#### Task description:
Return the following data exactly, with all pictures left out.

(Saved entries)
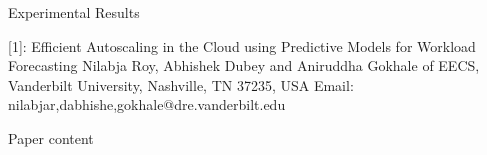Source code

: Experimental Results









[1]: Efficient Autoscaling in the Cloud using Predictive Models for Workload Forecasting
Nilabja Roy, Abhishek Dubey and Aniruddha Gokhale
 of EECS, Vanderbilt University, Nashville, TN 37235, USA
Email: {nilabjar,dabhishe,gokhale}@dre.vanderbilt.edu














Paper content

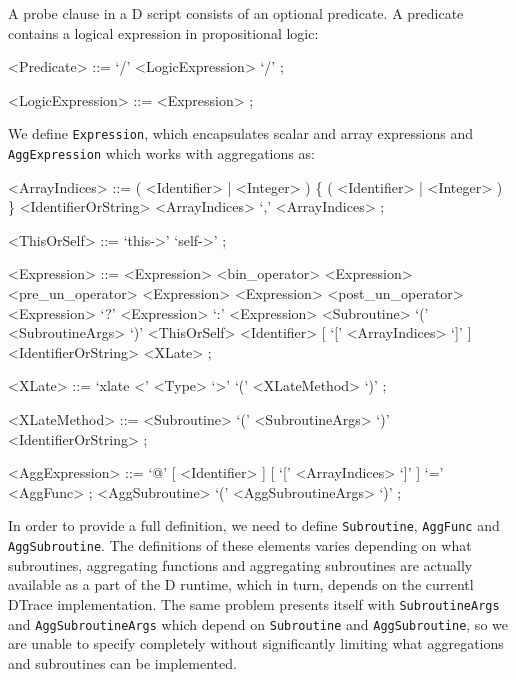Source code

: \noindent
A probe clause in a D script consists of an optional predicate. A
predicate contains a logical expression in propositional logic:

\begin{grammar}
<Predicate> ::= `/' <LogicExpression> `/' ;

<LogicExpression> ::= <Expression> ;
\end{grammar}

\noindent
We define \texttt{Expression}, which encapsulates scalar and array
expressions and \texttt{AggExpression} which works with aggregations
as:
\begin{grammar}
<ArrayIndices> ::= ( <Identifier> | <Integer> ) \{ ( <Identifier> | <Integer> ) \}
               \alt <IdentifierOrString>
               \alt <ArrayIndices> `,' <ArrayIndices> ;

<ThisOrSelf> ::= `this->'
             \alt `self->' ;

<Expression> ::=  <Expression> <bin\_operator> <Expression>
             \alt <pre\_un\_operator> <Expression>
             \alt <Expression> <post\_un\_operator>
             \alt <Expression> `?' <Expression> `:' <Expression>
             \alt <Subroutine> `(' <SubroutineArgs> `)'
             \alt <ThisOrSelf> <Identifier> [ `[' <ArrayIndices> `]' ]
             \alt <IdentifierOrString>
             \alt <XLate> ;

<XLate> ::= `xlate <' <Type> `>' `(' <XLateMethod> `)' ;

<XLateMethod> ::=  <Subroutine> `(' <SubroutineArgs> `)'
              \alt <IdentifierOrString> ;


<AggExpression> ::=  `@' [ <Identifier> ] [ `[' <ArrayIndices> `]' ] `=' <AggFunc> ;
                \alt <AggSubroutine> `(' <AggSubroutineArgs> `)' ;
\end{grammar}

\noindent
In order to provide a full definition, we need to define
\texttt{Subroutine}, \texttt{AggFunc} and \texttt{AggSubroutine}. The
definitions of these elements varies depending on what subroutines,
aggregating functions and aggregating subroutines are actually
available as a part of the D runtime, which in turn, depends on the
currentl DTrace implementation. The same problem presents itself with
\texttt{SubroutineArgs} and \texttt{AggSubroutineArgs} which depend on
\texttt{Subroutine} and \texttt{AggSubroutine}, so we are unable to
specify completely without significantly limiting what aggregations
and subroutines can be implemented. \newline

#### Task result:
Source code

: Experimental Results









[1]: Efficient Autoscaling in the Cloud using Predictive Models for Workload Forecasting
Nilabja Roy, Abhishek Dubey and Aniruddha Gokhale
 of EECS, Vanderbilt University, Nashville, TN 37235, USA
Email: {nilabjar,dabhishe,gokhale}@dre.vanderbilt.edu














Paper content

Source code

: \noindent
A probe clause in a D script consists of an optional predicate. A
predicate contains a logical expression in propositional logic:

\begin{grammar}
<Predicate> ::= `/' <LogicExpression> `/' ;

<LogicExpression> ::= <Expression> ;
\end{grammar}

\noindent
We define \texttt{Expression}, which encapsulates scalar and array
expressions and \texttt{AggExpression} which works with aggregations
as:
\begin{grammar}
<ArrayIndices> ::= ( <Identifier> | <Integer> ) \{ ( <Identifier> | <Integer> ) \}
               \alt <IdentifierOrString>
               \alt <ArrayIndices> `,' <ArrayIndices> ;

<ThisOrSelf> ::= `this->'
             \alt `self->' ;

<Expression> ::=  <Expression> <bin\_operator> <Expression>
             \alt <pre\_un\_operator> <Expression>
             \alt <Expression> <post\_un\_operator>
             \alt <Expression> `?' <Expression> `:' <Expression>
             \alt <Subroutine> `(' <SubroutineArgs> `)'
             \alt <ThisOrSelf> <Identifier> [ `[' <ArrayIndices> `]' ]
             \alt <IdentifierOrString>
             \alt <XLate> ;

<XLate> ::= `xlate <' <Type> `>' `(' <XLateMethod> `)' ;

<XLateMethod> ::=  <Subroutine> `(' <SubroutineArgs> `)'
              \alt <IdentifierOrString> ;


<AggExpression> ::=  `@' [ <Identifier> ] [ `[' <ArrayIndices> `]' ] `=' <AggFunc> ;
                \alt <AggSubroutine> `(' <AggSubroutineArgs> `)' ;
\end{grammar}

\noindent
In order to provide a full definition, we need to define
\texttt{Subroutine}, \texttt{AggFunc} and \texttt{AggSubroutine}. The
definitions of these elements varies depending on what subroutines,
aggregating functions and aggregating subroutines are actually
available as a part of the D runtime, which in turn, depends on the
currentl DTrace implementation. The same problem presents itself with
\texttt{SubroutineArgs} and \texttt{AggSubroutineArgs} which depend on
\texttt{Subroutine} and \texttt{AggSubroutine}, so we are unable to
specify completely without significantly limiting what aggregations
and subroutines can be implemented. \newline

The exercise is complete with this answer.